It's been a busy few days in the NHL, and for the Chicago Blackhawks. In the midst of their best run of the season, we'll examine -- in several blog posts -- the moves and ramifications.
It doesn't sound like Chicago Blackhawks general manager Stan Bowman changed his thinking about the trade deadline due to the season-ending injury suffered by defenseman Jordan Hendry on Sunday.
After all, the injury occurred about 17 hours before the deadline, so to move in a new direction might have been difficult at that late stage.
Then again, the Hawks were already looking at a list of blue-liners, so why not grab two?
Say what you will about Boynton, he's still probably more valuable than anyone the Hawks have in the minors, except maybe Jassen Cullimore. But choosing between Cullimore and Boynton going into a playoff run isn't exactly a choice anyone wants to make in the first place.
Bowman spoke of the experience veterans Cullimore and Garnet Exelby bring as he also praised the progress of the young defensive corps, but it rang hollow. Cullimore was with the Hawks for a short period of time while none of the other defensemen have seen an NHL game this year. It's not the formula for depth going into a playoff run.
Bowman also switched gears, at least in his public statements, regarding the type of defenseman the Hawks were looking for via the trade market. Instead of a penalty killing rental, he got a more rounded defenseman who fits in for the longer term.

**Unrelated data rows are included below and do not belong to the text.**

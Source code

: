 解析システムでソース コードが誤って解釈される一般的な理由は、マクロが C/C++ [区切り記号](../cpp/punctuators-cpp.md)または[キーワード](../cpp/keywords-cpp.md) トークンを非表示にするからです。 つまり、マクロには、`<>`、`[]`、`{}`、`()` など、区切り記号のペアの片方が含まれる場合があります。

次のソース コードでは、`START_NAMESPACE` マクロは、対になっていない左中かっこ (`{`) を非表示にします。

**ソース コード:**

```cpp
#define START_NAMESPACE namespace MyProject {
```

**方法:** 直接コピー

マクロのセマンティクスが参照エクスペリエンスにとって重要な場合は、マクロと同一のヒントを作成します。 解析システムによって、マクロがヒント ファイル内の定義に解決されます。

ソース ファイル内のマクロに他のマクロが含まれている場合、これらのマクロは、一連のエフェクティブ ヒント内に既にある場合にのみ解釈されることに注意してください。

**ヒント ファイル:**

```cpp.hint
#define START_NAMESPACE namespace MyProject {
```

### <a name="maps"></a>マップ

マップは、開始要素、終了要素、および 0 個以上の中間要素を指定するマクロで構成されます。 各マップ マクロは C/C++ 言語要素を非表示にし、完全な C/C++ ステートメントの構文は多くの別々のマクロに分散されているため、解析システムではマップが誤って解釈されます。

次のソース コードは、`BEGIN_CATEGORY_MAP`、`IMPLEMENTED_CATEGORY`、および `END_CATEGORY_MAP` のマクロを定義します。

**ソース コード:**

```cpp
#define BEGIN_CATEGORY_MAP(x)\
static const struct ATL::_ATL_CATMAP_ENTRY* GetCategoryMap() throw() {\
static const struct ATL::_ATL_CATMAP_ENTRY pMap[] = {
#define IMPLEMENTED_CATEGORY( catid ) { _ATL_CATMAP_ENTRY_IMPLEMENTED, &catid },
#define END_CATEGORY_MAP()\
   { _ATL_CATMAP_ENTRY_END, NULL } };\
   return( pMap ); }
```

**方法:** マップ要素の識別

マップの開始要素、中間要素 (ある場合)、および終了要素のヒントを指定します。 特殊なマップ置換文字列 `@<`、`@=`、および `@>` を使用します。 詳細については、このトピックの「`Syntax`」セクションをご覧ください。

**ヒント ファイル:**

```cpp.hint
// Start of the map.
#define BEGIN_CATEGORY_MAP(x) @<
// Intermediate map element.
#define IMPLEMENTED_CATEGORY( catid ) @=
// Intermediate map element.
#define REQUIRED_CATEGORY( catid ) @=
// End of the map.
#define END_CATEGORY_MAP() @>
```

"We're trying to find a defenseman that can be a penalty-killing type," Bowman said on Feb.11. "Right now we're using our top guys a lot. In a perfect world we could get a guy to come in and do that."
After trading for Campoli, Bowman took a slightly different stance.
"We were looking for someone with some versatility, some experience, someone who played in a lot of situations," Bowman said on Monday. "Chris certainly fits that bill."
To be fair, it sounds like the Hawks kicked the tires on a lot of different types of defensemen.
"We looked at some guys like [penalty kill specialists]," Bowman said. "There are not a lot of guys that fit that category exclusively. What we also liked about Chris is he's not a rental player. He's not just here for a couple of months. We have his rights beyond this season. That factored into it."
It all might be splitting hairs, and none of this will matter unless there is another injury on the blue line or the Hawks' penalty killing takes another step back.
Hearing Bowman talk about the future of Campoli, barring a trade, the Hawks might already know their six defensemen for next season. If Hendry recovers fully, he could be brought back as a 7th man.
Having said that, with Campoli already making over $1 million and a restricted free agent at year's end, most believe the Hawks can't pay their current crop of blue-liners what will be required. Even without a raise for Campoli, the six defensemen would be making a combined approximate total of $25 million. That's a huge chunk of the cap space the entire team. Is that likely?
Bowman said he envisions this defense here next season as it's the foundation for everything the Hawks do in their puck possession game. But what else would he say right now? It looks good on paper but the reality might be a whole lot different.
First things first, the Hawks have to survive this year, without much depth on the blue line, while continuing to improve their current penalty killing.
Campoli was a start, but was he enough?